▸ Records for this task
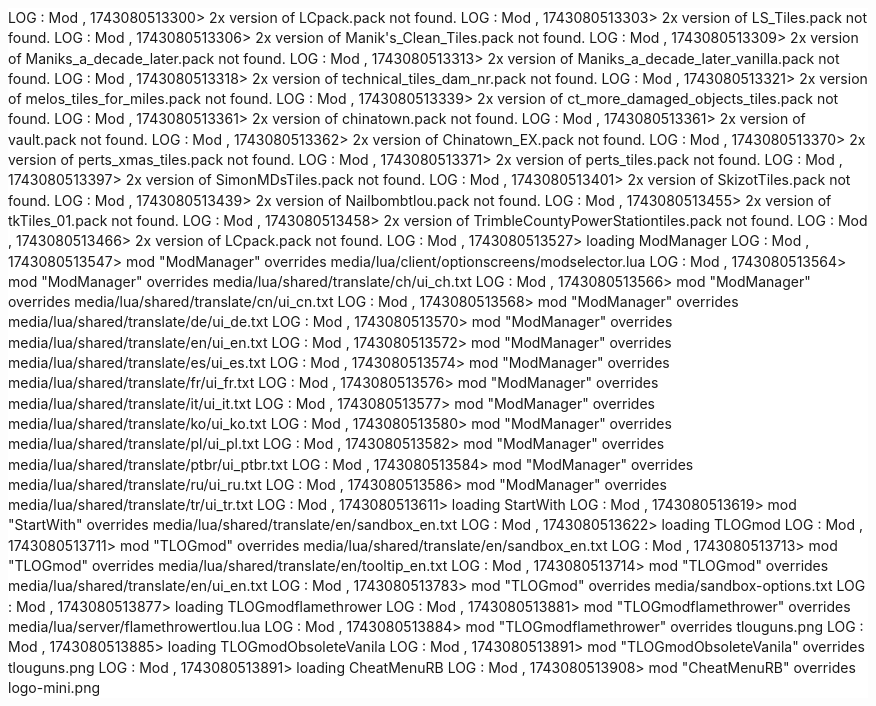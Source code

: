 LOG  : Mod         , 1743080513300> 2x version of LCpack.pack not found.
LOG  : Mod         , 1743080513303> 2x version of LS_Tiles.pack not found.
LOG  : Mod         , 1743080513306> 2x version of Manik's_Clean_Tiles.pack not found.
LOG  : Mod         , 1743080513309> 2x version of Maniks_a_decade_later.pack not found.
LOG  : Mod         , 1743080513313> 2x version of Maniks_a_decade_later_vanilla.pack not found.
LOG  : Mod         , 1743080513318> 2x version of technical_tiles_dam_nr.pack not found.
LOG  : Mod         , 1743080513321> 2x version of melos_tiles_for_miles.pack not found.
LOG  : Mod         , 1743080513339> 2x version of ct_more_damaged_objects_tiles.pack not found.
LOG  : Mod         , 1743080513361> 2x version of chinatown.pack not found.
LOG  : Mod         , 1743080513361> 2x version of vault.pack not found.
LOG  : Mod         , 1743080513362> 2x version of Chinatown_EX.pack not found.
LOG  : Mod         , 1743080513370> 2x version of perts_xmas_tiles.pack not found.
LOG  : Mod         , 1743080513371> 2x version of perts_tiles.pack not found.
LOG  : Mod         , 1743080513397> 2x version of SimonMDsTiles.pack not found.
LOG  : Mod         , 1743080513401> 2x version of SkizotTiles.pack not found.
LOG  : Mod         , 1743080513439> 2x version of Nailbombtlou.pack not found.
LOG  : Mod         , 1743080513455> 2x version of tkTiles_01.pack not found.
LOG  : Mod         , 1743080513458> 2x version of TrimbleCountyPowerStationtiles.pack not found.
LOG  : Mod         , 1743080513466> 2x version of LCpack.pack not found.
LOG  : Mod         , 1743080513527> loading ModManager
LOG  : Mod         , 1743080513547> mod "ModManager" overrides media/lua/client/optionscreens/modselector.lua
LOG  : Mod         , 1743080513564> mod "ModManager" overrides media/lua/shared/translate/ch/ui_ch.txt
LOG  : Mod         , 1743080513566> mod "ModManager" overrides media/lua/shared/translate/cn/ui_cn.txt
LOG  : Mod         , 1743080513568> mod "ModManager" overrides media/lua/shared/translate/de/ui_de.txt
LOG  : Mod         , 1743080513570> mod "ModManager" overrides media/lua/shared/translate/en/ui_en.txt
LOG  : Mod         , 1743080513572> mod "ModManager" overrides media/lua/shared/translate/es/ui_es.txt
LOG  : Mod         , 1743080513574> mod "ModManager" overrides media/lua/shared/translate/fr/ui_fr.txt
LOG  : Mod         , 1743080513576> mod "ModManager" overrides media/lua/shared/translate/it/ui_it.txt
LOG  : Mod         , 1743080513577> mod "ModManager" overrides media/lua/shared/translate/ko/ui_ko.txt
LOG  : Mod         , 1743080513580> mod "ModManager" overrides media/lua/shared/translate/pl/ui_pl.txt
LOG  : Mod         , 1743080513582> mod "ModManager" overrides media/lua/shared/translate/ptbr/ui_ptbr.txt
LOG  : Mod         , 1743080513584> mod "ModManager" overrides media/lua/shared/translate/ru/ui_ru.txt
LOG  : Mod         , 1743080513586> mod "ModManager" overrides media/lua/shared/translate/tr/ui_tr.txt
LOG  : Mod         , 1743080513611> loading StartWith
LOG  : Mod         , 1743080513619> mod "StartWith" overrides media/lua/shared/translate/en/sandbox_en.txt
LOG  : Mod         , 1743080513622> loading TLOGmod
LOG  : Mod         , 1743080513711> mod "TLOGmod" overrides media/lua/shared/translate/en/sandbox_en.txt
LOG  : Mod         , 1743080513713> mod "TLOGmod" overrides media/lua/shared/translate/en/tooltip_en.txt
LOG  : Mod         , 1743080513714> mod "TLOGmod" overrides media/lua/shared/translate/en/ui_en.txt
LOG  : Mod         , 1743080513783> mod "TLOGmod" overrides media/sandbox-options.txt
LOG  : Mod         , 1743080513877> loading TLOGmodflamethrower
LOG  : Mod         , 1743080513881> mod "TLOGmodflamethrower" overrides media/lua/server/flamethrowertlou.lua
LOG  : Mod         , 1743080513884> mod "TLOGmodflamethrower" overrides tlouguns.png
LOG  : Mod         , 1743080513885> loading TLOGmodObsoleteVanila
LOG  : Mod         , 1743080513891> mod "TLOGmodObsoleteVanila" overrides tlouguns.png
LOG  : Mod         , 1743080513891> loading CheatMenuRB
LOG  : Mod         , 1743080513908> mod "CheatMenuRB" overrides logo-mini.png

▸ Assignment
The listing above holds a line with "1743080513611> loading StartWith" and a line with "1743080513885> loading TLOGmodObsoleteVanila". Print the stretch from the first through the second, exactly and alone.

▸ Exercise output
LOG  : Mod         , 1743080513611> loading StartWith
LOG  : Mod         , 1743080513619> mod "StartWith" overrides media/lua/shared/translate/en/sandbox_en.txt
LOG  : Mod         , 1743080513622> loading TLOGmod
LOG  : Mod         , 1743080513711> mod "TLOGmod" overrides media/lua/shared/translate/en/sandbox_en.txt
LOG  : Mod         , 1743080513713> mod "TLOGmod" overrides media/lua/shared/translate/en/tooltip_en.txt
LOG  : Mod         , 1743080513714> mod "TLOGmod" overrides media/lua/shared/translate/en/ui_en.txt
LOG  : Mod         , 1743080513783> mod "TLOGmod" overrides media/sandbox-options.txt
LOG  : Mod         , 1743080513877> loading TLOGmodflamethrower
LOG  : Mod         , 1743080513881> mod "TLOGmodflamethrower" overrides media/lua/server/flamethrowertlou.lua
LOG  : Mod         , 1743080513884> mod "TLOGmodflamethrower" overrides tlouguns.png
LOG  : Mod         , 1743080513885> loading TLOGmodObsoleteVanila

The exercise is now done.